Even while controlling risk and keeping it to 1% per trade, high returns are still possible. So you aren’t losing out by following this rule. In fact, following a rule like this is necessary if you want to achieve good returns, consistently, because controlling losses and keeping them small is a key component of successful trading.”

(Mitchell, 2024)

Stop-Loss Orders

Stop-loss orders can be used to automatically exit a trade at a set price. This can minimize potential losses by setting a hard limit on the downside, as well as execute the trade faster than doing it manually.

Diversify

Don’t put all your eggs in one basket. Spreading investments across multiple coins or tokens to balance out risk against poor performance from any single position.

Minimize Leverage

Using a reasonable degree of leverage will reduce the risk of liquidation. Although this will also limit gains, it will provide more wiggle room for a trade to survive if things go south.

Is Day Trading Stressful?

Yes, day trading can be stressful due to its fast-paced nature. 

It demands constant attention to market changes, quick decision-making, and the emotional control to handle any losses. The pressure to perform consistently well can also lead to stress and burnout among day traders.

Due to these factors, day trading is generally only recommended for traders with high experience in other trading styles.

Table from Saudi day trader study, examining stress factors
Common stress factors from a day trader study from Saudi Arabia

Stress from day trading can be managed by keeping certain factors under control. This may include risk management, responsible position sizing, having a trading plan, limiting screen time, and having realistic expectations.

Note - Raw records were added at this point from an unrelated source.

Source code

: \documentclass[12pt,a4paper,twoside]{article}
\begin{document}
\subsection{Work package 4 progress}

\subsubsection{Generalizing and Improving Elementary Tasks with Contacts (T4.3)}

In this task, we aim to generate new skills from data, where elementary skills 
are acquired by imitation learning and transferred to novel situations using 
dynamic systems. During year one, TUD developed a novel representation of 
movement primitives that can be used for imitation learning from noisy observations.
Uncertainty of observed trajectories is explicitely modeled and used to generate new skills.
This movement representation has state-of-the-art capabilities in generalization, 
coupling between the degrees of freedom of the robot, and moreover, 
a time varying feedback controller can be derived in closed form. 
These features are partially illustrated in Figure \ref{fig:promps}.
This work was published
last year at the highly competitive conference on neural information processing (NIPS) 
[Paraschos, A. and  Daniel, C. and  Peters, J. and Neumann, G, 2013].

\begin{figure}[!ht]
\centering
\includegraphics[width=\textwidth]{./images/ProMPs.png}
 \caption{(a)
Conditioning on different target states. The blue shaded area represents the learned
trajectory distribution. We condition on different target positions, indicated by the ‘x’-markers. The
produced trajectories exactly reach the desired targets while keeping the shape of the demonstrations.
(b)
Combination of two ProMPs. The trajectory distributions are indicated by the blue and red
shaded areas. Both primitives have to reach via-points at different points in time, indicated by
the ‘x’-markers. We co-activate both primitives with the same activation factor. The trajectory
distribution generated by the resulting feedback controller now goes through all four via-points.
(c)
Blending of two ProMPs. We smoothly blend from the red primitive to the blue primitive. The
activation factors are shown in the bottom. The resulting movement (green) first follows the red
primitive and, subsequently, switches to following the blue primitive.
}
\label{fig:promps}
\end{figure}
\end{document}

Day Trading In Cryptocurrency Statistics

Most research to date has shown very low success rates for day trading.

One study from Brazil, conducted by researchers at the São Paulo School of Economics, found that over a period, only about 3% of day traders consistently earned money. 

A similar 2010 study by Brad Barber of the University of California, Davis, revealed an even worse day trading success rate. Only around 1% of day traders consistently turned a profit. 

The findings also show that this number of successful day traders continues to fall, the longer they keep trading. This is due to the difficulty of maintaining consistent returns over a long time period.

Although these studies were not related to day trading cryptocurrency specifically, it is likely that day trading carries a similar success rate across all markets.

Conclusion

Day trading is an advanced style of trading where investors buy and sell cryptocurrencies all in the same day. 

It requires in-depth trading experience, quick decision-making, discipline, and the ability to handle stress. For the best odds of being successful at day trading, an individual will ideally have a proper understanding of the market and a good risk-mitigation plan.

While day trading can lead to large gains from small price changes, a consistent success rate is rare. Studies show that only a small fraction of day traders make money in the long run.

Article Sources

Mitchell, C. (2024, March 30). The 1% Risk Rule for Day Trading and Swing Trading. Trading Strategies and Education. https://tradethatswing.com/the-1-risk-rule-for-day-trading-and-swing-trading/

A. Bin Abdulrahman, K., & Alsharif, A. Y. (2022). Anxiety and Stress among Day Traders in Saudi Arabia (thesis). (A. Nienhaus & P. B. Tchounwou, Eds.) International Journal of Environmental Research and Public Health.